A reader writes:
You write about Foucault as if he's not worth reading because the political consequences
of some of his ideas have been pernicious. It's not that such consequences should be ignored - I think the academy would be a more serious place if Foucault had less influence - but I'm not sure what I lost, for example, by reading Discipline and Punish and History of Sexuality Vol. 1 with an open mind, particularly after having read Nietzsche a few weeks before, and Hegel before that, and then reading Derrida a few weeks later, and then Edward Said's Orientalism, etc., etc., etc. (it was a class on philosophy for historians). Would I have been better off not reading Foucault? Was I deluding myself that he was offering an interesting perspective, and that my understanding of, say, Nietzsche was deepened by reading him?
You write about it as if it's all just part of the academic culture wars, and if we cede too much ground to those insidious Frenchmen than we'll have betrayed our side and its solid, Anglo-American values. It seems anti-intellectual to me. I would expect better of you. Have you read much Foucault? Didn't you find that he said anything interesting? Wasn't his writing powerful enough that reading it was at least profitable for you in the sense of having to contend with a deep but flawer thinker?

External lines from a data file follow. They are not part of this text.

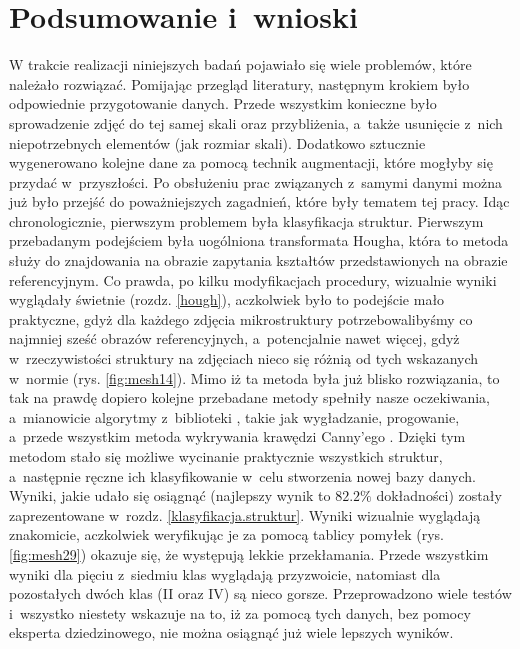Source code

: \chapter{Podsumowanie i~wnioski}
\label{podsumowanie.wnioski}

W trakcie realizacji niniejszych badań pojawiało się wiele problemów, które należało rozwiązać. Pomijając przegląd literatury, następnym krokiem było odpowiednie przygotowanie danych. Przede wszystkim konieczne było sprowadzenie zdjęć do tej samej skali oraz przybliżenia, a~także usunięcie z~nich niepotrzebnych elementów (jak rozmiar skali). Dodatkowo sztucznie wygenerowano kolejne dane za pomocą technik augmentacji, które mogłyby się przydać w~przyszłości. Po obsłużeniu prac związanych z~samymi danymi można już było przejść do poważniejszych zagadnień, które były tematem tej pracy. Idąc chronologicznie, pierwszym problemem była klasyfikacja struktur. Pierwszym przebadanym podejściem była uogólniona transformata Hougha, która to metoda służy do znajdowania na obrazie zapytania kształtów przedstawionych na obrazie referencyjnym. Co prawda, po kilku modyfikacjach procedury, wizualnie wyniki wyglądały świetnie (rozdz. \ref{hough}), aczkolwiek było to podejście mało praktyczne, gdyż dla każdego zdjęcia mikrostruktury potrzebowalibyśmy co najmniej sześć obrazów referencyjnych, a~potencjalnie nawet więcej, gdyż w~rzeczywistości struktury na zdjęciach nieco się różnią od tych wskazanych w~normie (rys. \ref{fig:mesh14}). 
Mimo iż ta metoda była już blisko rozwiązania, to tak na prawdę dopiero kolejne przebadane metody spełniły nasze oczekiwania, a~mianowicie algorytmy z~biblioteki \href{https://opencv.org/}{}, takie jak wygładzanie, progowanie, a~przede wszystkim metoda wykrywania krawędzi Canny'ego \cite{Canny86}. Dzięki tym metodom stało się możliwe wycinanie praktycznie wszystkich struktur, a~następnie ręczne ich klasyfikowanie w~celu stworzenia nowej bazy danych. Wyniki, jakie udało się osiągnąć (najlepszy wynik to $82.2\%$ dokładności) zostały zaprezentowane w~rozdz. \ref{klasyfikacja.struktur}. Wyniki wizualnie wyglądają znakomicie, aczkolwiek weryfikując je za pomocą tablicy pomyłek (rys. \ref{fig:mesh29}) okazuje się, że występują lekkie przekłamania. Przede wszystkim wyniki dla pięciu z~siedmiu klas wyglądają przyzwoicie, natomiast dla pozostałych dwóch klas (II oraz IV) są nieco gorsze. Przeprowadzono wiele testów i~wszystko niestety wskazuje na to, iż za pomocą tych danych, bez pomocy eksperta dziedzinowego, nie można osiągnąć już wiele lepszych wyników.

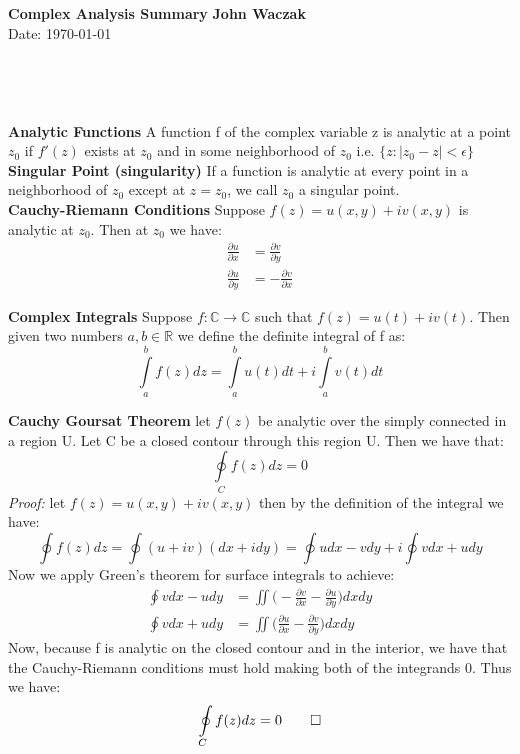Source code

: \documentclass[a4paper, 11pt]{article}
\begin{document}
\noindent
\large\textbf{Complex Analysis Summary} \hfill \textbf{John Waczak} \\ 
Date: \today \\ \\ \\ \\ \\
\noindent\textbf{Analytic Functions} A function f of the complex variable z is analytic at a point $z_0$ if $f'(z)$ exists at $z_0$ and in some neighborhood of $z_0$ i.e. $\{z:|z_0-z|< \epsilon\}$ \\ 

\noindent\textbf{Singular Point (singularity)} If a function is analytic at every point in a neighborhood of $z_0$ except at $z=z_0$, we call $z_0$ a singular point.\\

\noindent\textbf{Cauchy-Riemann Conditions} Suppose $f(z) = u(x,y) + iv(x,y)$ is analytic at $z_0$. Then at $z_0$ we have: 
\begin{align*}
	\frac{\partial u}{\partial x} &= \frac{\partial v}{\partial y}	\\
	\frac{\partial u}{\partial y} &= -\frac{\partial v}{\partial x}
\end{align*}

\noindent\textbf{Complex Integrals} Suppose $f: \mathbb{C}\rightarrow \mathbb{C}$ such that $f(z) = u(t) + iv(t)$. Then given two numbers $a,b \in \mathbb{R}$ we define the definite integral of f as: 
\begin{equation*}
	\int\limits_a^b f(z)dz = \int\limits_a^b u(t) dt + i\int\limits_a^b v(t) dt
\end{equation*}

\noindent\textbf{Cauchy Goursat Theorem} let $f(z)$ be analytic over the simply connected in a region U. Let C be a closed contour through this region U. Then we have that: 
\begin{equation*}
	\oint\limits_C f(z)dz = 0 
\end{equation*}
\textit{Proof:} let $f(z) = u(x,y)+iv(x,y)$ then by the definition of the integral we have: 
\begin{equation*}
	\oint f(z)dz = \oint (u+iv)(dx + idy) = \oint udx - vdy + i\oint vdx + udy 
\end{equation*}
Now we apply Green's theorem for surface integrals to achieve: 
\begin{align*}
	\oint vdx -udy &= \iint \bigg( -\frac{\partial v}{\partial x}- \frac{\partial u}{\partial y} \bigg) dxdy \\
	\oint vdx + udy &= \iint \bigg( \frac{\partial u}{\partial x} - \frac{\partial v}{\partial y} \bigg) dxdy
\end{align*}
Now, because f is analytic on the closed contour and in the interior, we have that the Cauchy-Riemann conditions must hold making both of the integrands 0. Thus we have: 
\begin{equation*}
	\oint\limits_C f(z)dz = 0 \qed
\end{equation*}
\end{document}
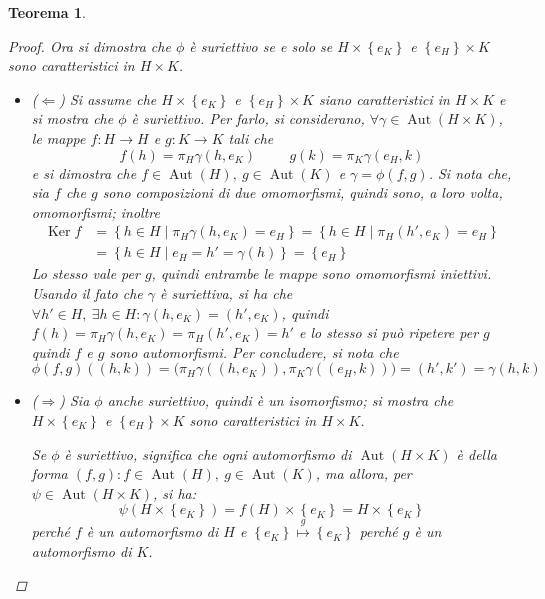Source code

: \documentclass[12pt]{scrartcl}
\theoremstyle{style}
\newtheorem{teorema}{Teorema}[section]
\numberwithin{equation}{subsection}
\begin{document}
\begin{teorema}
\begin{proof}
Ora si dimostra che $\phi $ \`e suriettivo se e solo se $H \times \left\{ e_K \right\} $ e $\left\{ e_H \right\} \times K$ sono caratteristici in $H\times K$.
\begin{itemize}
	\item ($\Leftarrow $) Si assume che $H \times \left\{ e_K \right\} $ e $\left\{ e_H \right\} \times K$ siano caratteristici in $H \times K$ e si mostra che $\phi $ \`e suriettivo.
		Per farlo, si considerano, $\forall \gamma \in  \operatorname{Aut} (H \times K)$, le mappe $f: H \to H$ e $g : K \to K $ tali che
		\[
		f(h) = \pi_H \gamma(h,e_K) \hspace{1cm} g(k) = \pi_K \gamma(e_H,k)
		\] 
		e si dimostra che $f \in \operatorname{Aut} (H), \ g\in \operatorname{Aut} (K)$ e $\gamma = \phi (f,g)$.
		Si nota che, sia $f$ che $g$ sono composizioni di due omomorfismi, quindi sono, a loro volta, omomorfismi; inoltre
		\[
		\begin{split}
				\operatorname{Ker} f &= \left\{ h \in H  \mid \pi _H \gamma(h,e_K) = e_H \right\} = \left\{ h \in H  \mid \pi_H ( h', e_K) = e_H \right\} \\
						     &= \left\{ h \in H  \mid e_H = h'= \gamma(h) \right\} = \left\{ e_H \right\} 
		\end{split}
		\] 
	Lo stesso vale per $g$, quindi entrambe le mappe sono omomorfismi iniettivi.
	Usando il fato che $\gamma$ \`e suriettiva, si ha che $\forall h' \in  H , \ \exists h \in H : \gamma(h,e_K) = (h',e_K)$, quindi $f(h) = \pi_H \gamma(h,e_K) = \pi_H(h',e_K) = h'$ e lo stesso si pu\`o ripetere per $g$ quindi $f$ e $g$ sono automorfismi.
	Per concludere, si nota che
	\[
	\phi (f,g)((h,k)) = \big(\pi_H \gamma((h,e_K)),\pi_K \gamma((e_H,k))\big) = (h',k') = \gamma(h,k)
	\] 
\item ($\Rightarrow $) Sia $\phi $ anche suriettivo, quindi \`e un isomorfismo; si mostra che $H \times \left\{ e_K \right\} $ e $\left\{ e_ H\right\}  \times  K$ sono caratteristici in $H \times K$.

	Se $\phi  $ \`e suriettivo, significa che ogni automorfismo di $\operatorname{Aut} (H \times K) $ \`e della forma $(f,g) : f \in \operatorname{Aut} (H) , \ g \in \operatorname{Aut} (K)$, ma allora, per $\psi  \in  \operatorname{Aut}(H \times K )$, si ha:
	\[
	\psi (H \times \left\{ e_K \right\} ) = f(H) \times \left\{ e_K \right\} = H \times \left\{ e_K \right\} 
	\] 
	perch\'e $f$ \`e un automorfismo di $H$ e $\left\{ e_K \right\} \stackrel{g}{\longmapsto} \left\{ e_K \right\} $ perch\'e $g$ \`e un automorfismo di $K$.
\end{itemize}
	\end{proof}
\end{teorema}
\end{document}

The writer makes a good point. I have, of course, read Foucault. The second chapter of "Virtually Normal" is largely devoted to his influence on our understanding of homosexuality and its attendant politics. I certainly think he's worth reading. What concerns me is that he and his increasingly incomprehensible disciples became almost the only source for the profilerating "queer studies" departments and programs for American students in the 1990s. So many young gay and straight minds were subjected to his prose as the first way to think about homosexuality. Plato, Whitman, Proust, Wilde, Disraeli, Lincoln, Forster, Auden: you would never have read them in any decent course in a university on gay studies. Compared to these giants, Foucault is a midget. He was also an early enthusiast for the Iranian Islamist regime. When you see pictures of gay teenagers hanging in Iran, it's worth remembering that Foucault loved this regime. There is no greater symbol of what his nihilist leftism leads to.